Biasanya, orang-orang ini mempunyai angan-angan dan keinginan tinggi, yang mungkin saja “belum terealisasi”. Mereka kurang menyandarkan usaha yang dilakukannya untuk meraih harapan-harapan tersebut kepada Sang Pemiliki Skenario Kehidupan, Allah swt. Akibatnya, terjadi kegoncangan dalam diri dan jiwanya. Ini adalah pada tahap yang lebih serius dari sekedar mimpi buruk. Lantas bagaimana sebaiknya menyikapi mimpi itu?

Berkaitan dengan pensikapan terhadap “mimpi”, Rasulullah saw di penghujung hadis tersebut memberikan tips bagaimana cara mensikapinya. Cara pertama, jika mimpi itu adalah mimpi yang baik, yakni melihat sesuatu yang menakjubkan di “alam mimpinya”, jika ia menghendaki ia boleh saja menceritakan hal tersebut kepada orang lain. Tentunya dengan niatan yang baik, agar orang lain turut serta merasakan “keberkahan dan kemanfaatan” dari mimpinya tersebut. Apakah mungkin? Tentu sangat mungkin sekali.

Cara kedua adalah, jika mimpi tersebut merupakan mimpi buruk, maka dalam hadis tersebut Rasulullah saw memerintahkan supaya jangan menceritakan hal tersebut kepada siapapun. Ini menarik untuk dicermati, mengapa rasul melarangnya untuk menceritakan kepada orang lain.

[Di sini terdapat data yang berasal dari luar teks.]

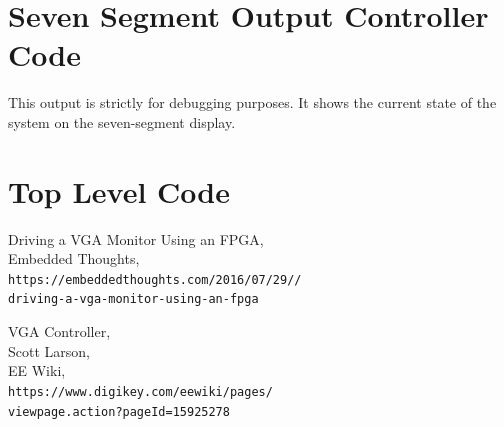 \documentclass[11pt]{article}
\begin{document}
\begin{appendices}


\section{Seven Segment Output Controller Code}

This output is strictly for debugging purposes. It shows the current state of the system on the seven-segment display.



\section{Top Level Code}



\end{appendices}

\pagebreak

\begin{thebibliography}{9}

  Driving a VGA Monitor Using an FPGA, \\
  Embedded Thoughts, \\
  \verb!https://embeddedthoughts.com/2016/07/29//! \\
  \verb!driving-a-vga-monitor-using-an-fpga!
 
  VGA Controller, \\
  Scott Larson, \\
  EE Wiki, \\
  \verb!https://www.digikey.com/eewiki/pages/! \\
  \verb!viewpage.action?pageId=15925278!
\end{thebibliography}
\end{document}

Mimpi yang buruk, ketika diceritakan kepada orang lain bisa jadi justru akan menimbulkan keburukan berikutnya. Boleh jadi akan memunculkan “kegelisahan” baru, bukan hanya untuk dirinya, mungkin juga orang lain. Karena itu, solusinya adalah dengan mengambil air wudhu serta menjalankan shalat.

Solusi yang diberikan oleh rasulullah dalam hadis ini sangat jelas jika dihubungkan dengan kejiwaan seseorang. Umumnya orang yang mengalami keguncangan jiwa dipicu karena “terlalu menyandarkan segala sesuatu pada usaha yang dilakoninya, sehingga mengesampingkan Allah sebagai Penentu Tunggal Skenario Kehidupan”. Karena itu, tidak ada solusi lain dalam kasus terakhir ini, selain dari mendekat kepada-Nya, dengan sungguh-sungguh sehingga tercapai “ketenangan jiwa”. Bukankah shalat itu juga bermakna “dzikir”? Dan ingatlah bahwa, “Ingatlah, hanya dengan berdzikir (mengingat) Allah, hati akan menjadi tenang?”.